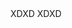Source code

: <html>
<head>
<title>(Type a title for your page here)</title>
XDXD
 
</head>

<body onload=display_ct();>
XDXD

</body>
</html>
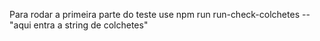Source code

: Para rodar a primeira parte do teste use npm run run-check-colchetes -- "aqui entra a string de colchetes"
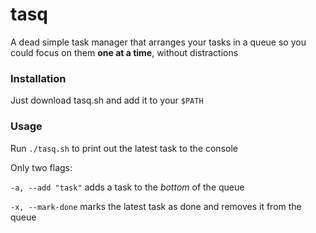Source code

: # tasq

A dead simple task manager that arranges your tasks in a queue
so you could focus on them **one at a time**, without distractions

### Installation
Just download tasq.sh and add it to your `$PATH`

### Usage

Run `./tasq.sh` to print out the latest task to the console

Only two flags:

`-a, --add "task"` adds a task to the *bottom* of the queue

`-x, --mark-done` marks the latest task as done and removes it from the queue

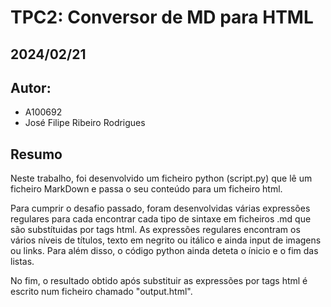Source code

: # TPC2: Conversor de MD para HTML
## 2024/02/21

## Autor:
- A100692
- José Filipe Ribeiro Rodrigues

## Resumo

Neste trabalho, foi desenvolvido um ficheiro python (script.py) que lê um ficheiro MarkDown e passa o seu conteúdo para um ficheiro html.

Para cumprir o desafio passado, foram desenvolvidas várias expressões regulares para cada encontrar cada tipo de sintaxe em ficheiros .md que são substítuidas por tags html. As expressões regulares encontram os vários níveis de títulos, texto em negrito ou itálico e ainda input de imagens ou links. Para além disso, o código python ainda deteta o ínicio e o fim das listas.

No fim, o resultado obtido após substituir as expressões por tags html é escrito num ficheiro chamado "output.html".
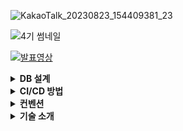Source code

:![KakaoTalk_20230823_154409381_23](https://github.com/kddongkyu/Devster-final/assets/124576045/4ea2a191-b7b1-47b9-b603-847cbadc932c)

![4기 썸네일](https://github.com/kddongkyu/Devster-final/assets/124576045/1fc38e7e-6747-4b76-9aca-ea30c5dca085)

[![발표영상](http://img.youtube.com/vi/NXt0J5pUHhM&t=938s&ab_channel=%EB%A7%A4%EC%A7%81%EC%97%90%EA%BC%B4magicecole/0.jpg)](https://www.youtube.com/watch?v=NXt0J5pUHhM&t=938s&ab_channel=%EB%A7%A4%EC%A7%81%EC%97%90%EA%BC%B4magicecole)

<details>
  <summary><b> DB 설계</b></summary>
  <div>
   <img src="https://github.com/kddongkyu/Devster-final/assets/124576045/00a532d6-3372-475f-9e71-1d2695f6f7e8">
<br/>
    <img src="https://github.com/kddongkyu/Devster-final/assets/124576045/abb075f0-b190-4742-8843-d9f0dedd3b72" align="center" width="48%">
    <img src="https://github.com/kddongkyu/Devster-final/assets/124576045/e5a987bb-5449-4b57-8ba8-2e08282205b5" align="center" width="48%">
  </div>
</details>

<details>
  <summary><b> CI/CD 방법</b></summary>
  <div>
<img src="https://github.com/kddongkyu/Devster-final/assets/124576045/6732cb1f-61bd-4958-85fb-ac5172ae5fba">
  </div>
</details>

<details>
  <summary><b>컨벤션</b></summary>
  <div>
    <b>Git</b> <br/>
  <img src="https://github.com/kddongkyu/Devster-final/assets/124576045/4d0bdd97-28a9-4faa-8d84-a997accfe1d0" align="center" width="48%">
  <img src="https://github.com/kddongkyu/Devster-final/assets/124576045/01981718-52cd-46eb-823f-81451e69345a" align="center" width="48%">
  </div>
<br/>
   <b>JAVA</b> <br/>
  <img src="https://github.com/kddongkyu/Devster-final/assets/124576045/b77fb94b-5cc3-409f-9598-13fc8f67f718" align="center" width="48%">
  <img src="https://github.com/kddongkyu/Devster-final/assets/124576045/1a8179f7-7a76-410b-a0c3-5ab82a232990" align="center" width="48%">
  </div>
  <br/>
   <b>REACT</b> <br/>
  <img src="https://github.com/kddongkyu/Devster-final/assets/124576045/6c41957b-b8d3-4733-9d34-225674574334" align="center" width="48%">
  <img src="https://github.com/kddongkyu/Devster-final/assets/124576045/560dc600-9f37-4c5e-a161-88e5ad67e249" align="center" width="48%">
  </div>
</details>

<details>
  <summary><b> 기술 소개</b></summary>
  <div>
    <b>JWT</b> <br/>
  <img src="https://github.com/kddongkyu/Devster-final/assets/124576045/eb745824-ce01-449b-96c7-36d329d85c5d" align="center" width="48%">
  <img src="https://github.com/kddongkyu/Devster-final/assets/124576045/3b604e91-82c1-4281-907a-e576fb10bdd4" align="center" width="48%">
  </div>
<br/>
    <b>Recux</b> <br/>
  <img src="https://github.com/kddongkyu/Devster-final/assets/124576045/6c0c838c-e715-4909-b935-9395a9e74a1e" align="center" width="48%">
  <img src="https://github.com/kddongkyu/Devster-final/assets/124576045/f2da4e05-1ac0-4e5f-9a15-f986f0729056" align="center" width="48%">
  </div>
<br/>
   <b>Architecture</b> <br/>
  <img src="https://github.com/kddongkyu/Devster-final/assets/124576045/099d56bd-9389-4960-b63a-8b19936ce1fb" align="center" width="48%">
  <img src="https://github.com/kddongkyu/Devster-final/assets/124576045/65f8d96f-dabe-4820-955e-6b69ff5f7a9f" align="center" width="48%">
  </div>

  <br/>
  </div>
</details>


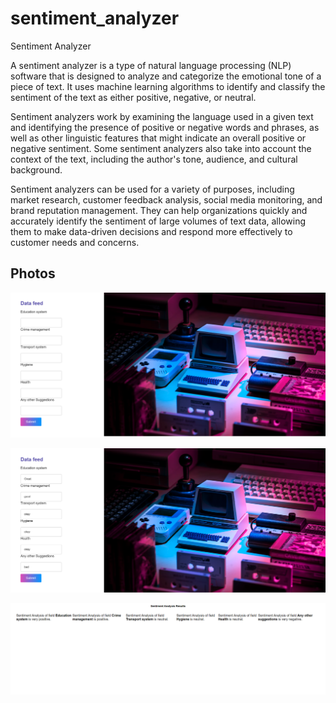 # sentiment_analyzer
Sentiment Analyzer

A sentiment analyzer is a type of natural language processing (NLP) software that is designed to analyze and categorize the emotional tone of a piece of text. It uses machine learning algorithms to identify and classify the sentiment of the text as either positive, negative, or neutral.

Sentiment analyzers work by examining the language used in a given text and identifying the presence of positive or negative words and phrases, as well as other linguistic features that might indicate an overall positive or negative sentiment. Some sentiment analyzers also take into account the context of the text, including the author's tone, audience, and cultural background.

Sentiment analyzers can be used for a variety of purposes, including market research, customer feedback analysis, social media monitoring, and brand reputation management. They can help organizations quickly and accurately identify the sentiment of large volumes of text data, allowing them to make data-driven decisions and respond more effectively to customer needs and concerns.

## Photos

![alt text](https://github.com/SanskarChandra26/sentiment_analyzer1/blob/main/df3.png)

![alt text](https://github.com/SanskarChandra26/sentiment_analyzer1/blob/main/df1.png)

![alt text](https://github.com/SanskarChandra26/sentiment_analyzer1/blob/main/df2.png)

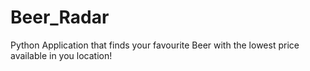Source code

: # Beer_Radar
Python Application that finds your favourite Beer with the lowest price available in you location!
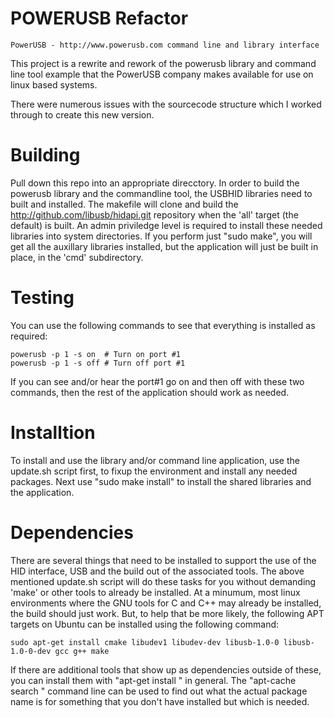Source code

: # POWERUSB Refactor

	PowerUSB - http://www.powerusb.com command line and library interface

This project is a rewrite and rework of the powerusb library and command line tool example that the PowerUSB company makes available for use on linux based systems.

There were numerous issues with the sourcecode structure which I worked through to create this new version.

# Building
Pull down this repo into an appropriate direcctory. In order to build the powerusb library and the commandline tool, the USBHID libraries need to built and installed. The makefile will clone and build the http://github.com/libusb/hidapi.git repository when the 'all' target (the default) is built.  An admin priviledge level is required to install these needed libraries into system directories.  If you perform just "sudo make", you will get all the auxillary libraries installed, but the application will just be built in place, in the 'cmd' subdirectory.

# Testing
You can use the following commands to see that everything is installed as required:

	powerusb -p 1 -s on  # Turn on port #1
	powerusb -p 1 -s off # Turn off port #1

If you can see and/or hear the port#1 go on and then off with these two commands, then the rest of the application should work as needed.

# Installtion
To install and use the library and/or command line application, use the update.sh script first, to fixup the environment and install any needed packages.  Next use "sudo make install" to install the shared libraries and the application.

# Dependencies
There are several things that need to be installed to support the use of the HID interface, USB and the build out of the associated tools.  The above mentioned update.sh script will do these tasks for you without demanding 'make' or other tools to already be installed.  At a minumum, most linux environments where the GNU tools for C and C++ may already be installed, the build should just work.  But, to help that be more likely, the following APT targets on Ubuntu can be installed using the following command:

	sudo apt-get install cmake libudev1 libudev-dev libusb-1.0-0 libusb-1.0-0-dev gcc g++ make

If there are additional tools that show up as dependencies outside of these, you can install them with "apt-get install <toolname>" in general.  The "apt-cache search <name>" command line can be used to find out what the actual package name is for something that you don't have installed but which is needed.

• **Work to complete**
Pictures are to be omitted; otherwise, every line from the first line of the listing through the line containing "Just download tasq.sh" must be reproduced exactly, both ends included.

• **Task response**
Source code

: <html>
<head>
<title>(Type a title for your page here)</title>
XDXD
 
</head>

<body onload=display_ct();>
XDXD

</body>
</html>
Source code

: Para rodar a primeira parte do teste use npm run run-check-colchetes -- "aqui entra a string de colchetes"
Source code

: # tasq

A dead simple task manager that arranges your tasks in a queue
so you could focus on them **one at a time**, without distractions

### Installation
Just download tasq.sh and add it to your `$PATH`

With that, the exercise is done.